There are plenty of guides about how to upload files to AWS S3 but pretty much none of them covers the handling of large files. What happens if the file you are trying to upload has a size of about 1GB? Well, the chances are that the upload will fail more often than succeed. It is because the standard upload method is made to handle files typically less than 100MB in size. Then what to do when file sizes are too big to handle? I faced the same problem last week when working on my project using NodeJS. The short answer is to use multipart upload.
Before I discuss more in-depth about the topic, I would assume that you know how to set up your AWS credentials in NodeJS and if not this guide might help set you up.
Multipart Upload to the Rescue!
In this approach, we first have to initiate a request to AWS S3 using our credentials along with the bucket we want to upload to and the key of the object. If the request is successful it will provide an upload-ID with the response. This upload-ID will be used to upload the data/object as well as finishing or aborting the upload process. And as the name suggests, we have to divide the large object into smaller objects before uploading it and we have to keep track of the parts too.

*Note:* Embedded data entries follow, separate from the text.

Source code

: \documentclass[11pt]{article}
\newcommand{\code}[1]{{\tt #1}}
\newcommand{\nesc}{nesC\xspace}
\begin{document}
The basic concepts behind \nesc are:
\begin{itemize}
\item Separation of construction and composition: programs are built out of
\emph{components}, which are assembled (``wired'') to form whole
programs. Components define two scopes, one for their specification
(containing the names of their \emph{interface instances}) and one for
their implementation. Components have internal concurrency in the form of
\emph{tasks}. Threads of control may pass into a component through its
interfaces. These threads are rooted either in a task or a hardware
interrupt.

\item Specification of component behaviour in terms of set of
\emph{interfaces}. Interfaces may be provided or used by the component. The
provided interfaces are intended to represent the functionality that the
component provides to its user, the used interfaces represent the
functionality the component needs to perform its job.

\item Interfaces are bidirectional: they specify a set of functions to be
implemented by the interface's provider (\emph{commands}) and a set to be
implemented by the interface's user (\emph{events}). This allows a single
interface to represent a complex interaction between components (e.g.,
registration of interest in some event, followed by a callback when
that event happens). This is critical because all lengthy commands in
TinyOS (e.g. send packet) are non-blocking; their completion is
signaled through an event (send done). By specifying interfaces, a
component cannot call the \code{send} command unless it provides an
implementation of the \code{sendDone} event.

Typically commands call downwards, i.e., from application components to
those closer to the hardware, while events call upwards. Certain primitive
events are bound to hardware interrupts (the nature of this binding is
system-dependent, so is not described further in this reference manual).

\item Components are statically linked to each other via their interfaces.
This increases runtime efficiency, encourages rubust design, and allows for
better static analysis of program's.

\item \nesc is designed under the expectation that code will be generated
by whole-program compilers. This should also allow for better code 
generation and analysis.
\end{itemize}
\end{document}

Let’s get our hands dirty!
Initiate the upload process.
To start a multipart upload we need to request an upload process that will return a UploadId. To create a process we need to call the createMultipartUpload method on the s3 object. This method takes two parameters — upload params and a callback function. The upload params support all the properties of the params used in the standard upload method like Bucket, Key, Content-Length and so on.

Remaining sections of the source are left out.